KEKECEWAAN
Rasanya
di kecewakan itu memang menyakitkan, apalagi jika di kecewakan dengan seseorang
yang kita sudah anggap sahabat. Rasanya sakiiittt sekali…!!! mending putus
cinta deh… ini dia kisahku.
Saat
duduk di bangku perkuliahan, aku mempunyai beberapa orang teman dan tentunya
teman yang bisa di bilang begitu akrab dan berjalan bersama Arny, April, Yani
dan Illa itulah sahabat aku. Namun dari ke empat sahabatku yang paling dekat
denganku adalah Arny karena aku merasa nyaman dan sepemikiran dengannya, di
banding dengan April, Yani dan Illa. Mungkin karena April yang malas masuk
kampus, Yani yang super sibuk, nggak tau apa yang disibukkannya dan Illa yang
agak sedikit pelit, tapi aku menyayangi mereka semua.
Jika
tak ada mata kuliah atau jam kuliah usai, kami selalu mengatur acara mau
kemana, tempat yang selalu kami kunjungi adalah taman dekat laut, tempat dimana
anak-anak muda nongkrong.
Persahabatan
kami pun terjalin hingga memasuki semester ke lima, Illa mengambil jurusan
jurnalis karena ia senang menulis, Aku, Arny, Yani dan April memilih jurusan
Public Relations (PR). hingga saat itu Illa jarang bersama-sama dengan kami
lagi, sedang April yang dengan penyakit malasnya ke kampus membuat kami tak sering
berkumpul lagi, Yani yang super sibuknya hingga jarang berkumpul, tinggal aku
dan Arny yang selalu bersama.
Seiring
berjalannya waktu, aku merasakan perubahan dengan Arny. Ia sekarang lebih
sering jalan dengan Ela dan teman-temannya, tapi aku menghilangkan pikiranku
itu. Mungkin karena Ia pernah berpacaran dengan kakak Ela. Namun semua itu
berjalan terus menerus, aku semakin jauh dengannya dan aku tidak mengerti
dengan dia yang sekarang. Mungkin itu sifat aslinya atau dia merasa nyaman
dengan mereka di banding dengan kami. Padahal dulu ia selalu mengherankan
persahabatan mereka itu yang lebih mementingkan hura-hura di banding pelajaran.
Sampai
suatu hari, saat sibuk-sibuknya kami dengan pengajuan judul proposal dan tak
lama lagi kami akan KKP. Ia sama sekali tak menghiraukanku yang tepat berada di
dekatnya, ia hanya mondar mandir di depanku dan menanyakan salah satu teman
barunya yang tak ada di stu.
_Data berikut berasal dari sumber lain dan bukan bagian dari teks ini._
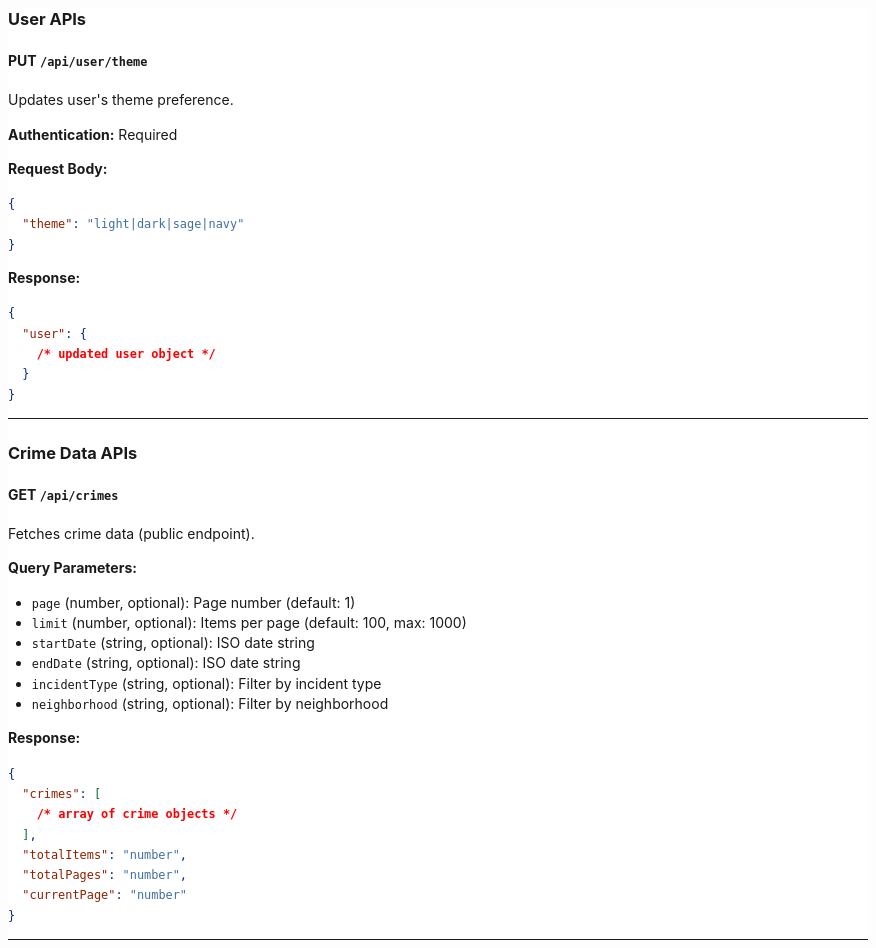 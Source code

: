 
### User APIs

#### PUT `/api/user/theme`

Updates user's theme preference.

**Authentication:** Required

**Request Body:**

```json
{
  "theme": "light|dark|sage|navy"
}
```

**Response:**

```json
{
  "user": {
    /* updated user object */
  }
}
```

---

### Crime Data APIs

#### GET `/api/crimes`

Fetches crime data (public endpoint).

**Query Parameters:**

- `page` (number, optional): Page number (default: 1)
- `limit` (number, optional): Items per page (default: 100, max: 1000)
- `startDate` (string, optional): ISO date string
- `endDate` (string, optional): ISO date string
- `incidentType` (string, optional): Filter by incident type
- `neighborhood` (string, optional): Filter by neighborhood

**Response:**

```json
{
  "crimes": [
    /* array of crime objects */
  ],
  "totalItems": "number",
  "totalPages": "number",
  "currentPage": "number"
}
```

---
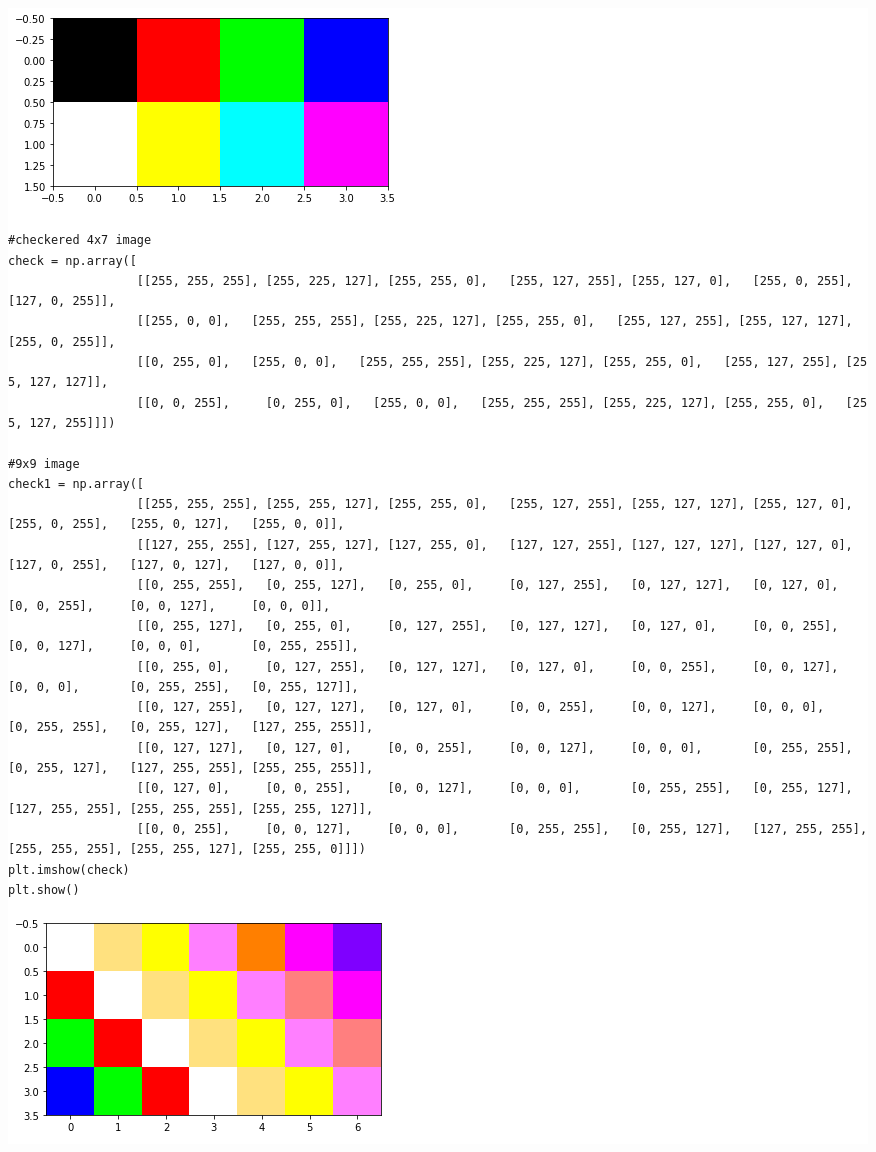 ![png](media/COMP%20216%20-%20Lab%20Assignment%206%20-%20Numpy_files/COMP%20216%20-%20Lab%20Assignment%206%20-%20Numpy_44_0.png)

```
#checkered 4x7 image
check = np.array([
                  [[255, 255, 255], [255, 225, 127], [255, 255, 0],   [255, 127, 255], [255, 127, 0],   [255, 0, 255],   [127, 0, 255]],
                  [[255, 0, 0],   [255, 255, 255], [255, 225, 127], [255, 255, 0],   [255, 127, 255], [255, 127, 127], [255, 0, 255]],
                  [[0, 255, 0],   [255, 0, 0],   [255, 255, 255], [255, 225, 127], [255, 255, 0],   [255, 127, 255], [255, 127, 127]],
                  [[0, 0, 255],     [0, 255, 0],   [255, 0, 0],   [255, 255, 255], [255, 225, 127], [255, 255, 0],   [255, 127, 255]]])

#9x9 image
check1 = np.array([
                  [[255, 255, 255], [255, 255, 127], [255, 255, 0],   [255, 127, 255], [255, 127, 127], [255, 127, 0],   [255, 0, 255],   [255, 0, 127],   [255, 0, 0]],
                  [[127, 255, 255], [127, 255, 127], [127, 255, 0],   [127, 127, 255], [127, 127, 127], [127, 127, 0],   [127, 0, 255],   [127, 0, 127],   [127, 0, 0]],
                  [[0, 255, 255],   [0, 255, 127],   [0, 255, 0],     [0, 127, 255],   [0, 127, 127],   [0, 127, 0],     [0, 0, 255],     [0, 0, 127],     [0, 0, 0]],
                  [[0, 255, 127],   [0, 255, 0],     [0, 127, 255],   [0, 127, 127],   [0, 127, 0],     [0, 0, 255],     [0, 0, 127],     [0, 0, 0],       [0, 255, 255]],
                  [[0, 255, 0],     [0, 127, 255],   [0, 127, 127],   [0, 127, 0],     [0, 0, 255],     [0, 0, 127],     [0, 0, 0],       [0, 255, 255],   [0, 255, 127]],
                  [[0, 127, 255],   [0, 127, 127],   [0, 127, 0],     [0, 0, 255],     [0, 0, 127],     [0, 0, 0],       [0, 255, 255],   [0, 255, 127],   [127, 255, 255]],
                  [[0, 127, 127],   [0, 127, 0],     [0, 0, 255],     [0, 0, 127],     [0, 0, 0],       [0, 255, 255],   [0, 255, 127],   [127, 255, 255], [255, 255, 255]],
                  [[0, 127, 0],     [0, 0, 255],     [0, 0, 127],     [0, 0, 0],       [0, 255, 255],   [0, 255, 127],   [127, 255, 255], [255, 255, 255], [255, 255, 127]],
                  [[0, 0, 255],     [0, 0, 127],     [0, 0, 0],       [0, 255, 255],   [0, 255, 127],   [127, 255, 255], [255, 255, 255], [255, 255, 127], [255, 255, 0]]])
plt.imshow(check)
plt.show()

```

![png](media/COMP%20216%20-%20Lab%20Assignment%206%20-%20Numpy_files/COMP%20216%20-%20Lab%20Assignment%206%20-%20Numpy_45_0.png)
Sedang aku yang berdiri di situ disapanyapun
tidak. Hati ini bagaikan tersayat silet pedih rasanya, saat itu aku ingin
nangis tapi aku mencoba untuk tegar dan menjauh dari mereka. Sejak saat itu aku
menyimpan kekecewaan yang mendalam padanya, orang yang aku anggap sebagai
sahabat tapi sepertinya dia tak beranggapan sama denganku. Ingin rasanya
bertanya padanya, kenapa ia berubah? tapi aku takut mengganggu kehidupan
barunya. mungkin inilah dia yang sebenarnya.
Sejak
saat itu aku mulai menghindar darinya, dan kami pun semakin menjauh. Dia sibuk
dengan teman-teman barunya dan akupun mencari teman baru. Untungnya masih ada
Yani, Echa, dan Lin yang bisa mengerti perasaanku, walaupun mereka tidak
menanyakannya secara langsung tapi aku yakin mereka tahu apa yang terjadi
dengan melihat perubahan sikap kami. Akupun berusaha melupakannya, walaupun
hati ini terasa sakit setiap hari melihatnya di tambah dengan gayanya yang tak
aku kenali.
Lokasi
KKP pun keluar, Lin menghubungiku kalau aku dan dia satu lokasi kecamatan. Dan
aku mendapat info kalau Arny juga satu lokasi dengan kami. Saat pembekalan
pertama ia menyapaku, Rinn… kita satu lokasi (dengan mengumbar senyum
kepadaku), akupun hanya membalas senyumannya. Aku harus bersikap biasa, Ya
Allah kenapa harus satu lokasi, pikirku… dan untungnya setiba di kecamatan
lokasi KKP kami masih di bagi untuk ke kelurahan, Lin dan Arny satu kelurahan
sedang aku dengan teman yang lain. Sedih sih tidak bersama-sama dengan Lin tapi
lebih baiklah dari pada bersama Arny.
Selama
KKP aku mulai sering berkomunikasi dengan Arny karena lokasi KKP yang
sekecamatan dan searah mengharuskan aku sering-sering bertemu dengannya. Tapi
aku merasa senang, aku berpikir apakah inilah waktunya aku bisa bersama-sama
dia lagi. Namun itu hanyalah hayalan yang tak kesampaian, berakhirnya KKP maka
kembalilah kami seperti biasa. Diapun sibuk kembali dengan sahabatnya. Aku
hanyalah ban serep baginya, ada di saat ia tak bersama teman-temannya. Sedih
juga rasanya, tapi setiap kali ia membutuhkan bantuan aku tidak bisa
menolaknya, karena di lubuk hati yang paling dalam aku sangat menyayanginya.
Bagaimanapun selama dua tahun lebih kami bersama-sama.
Hingga
akhirnya kami tamat kuliah, aku selalu berharap bisa bersama-sama lagi seperti
dulu. Dan menanyakan perubahan yang terjadi pada kami.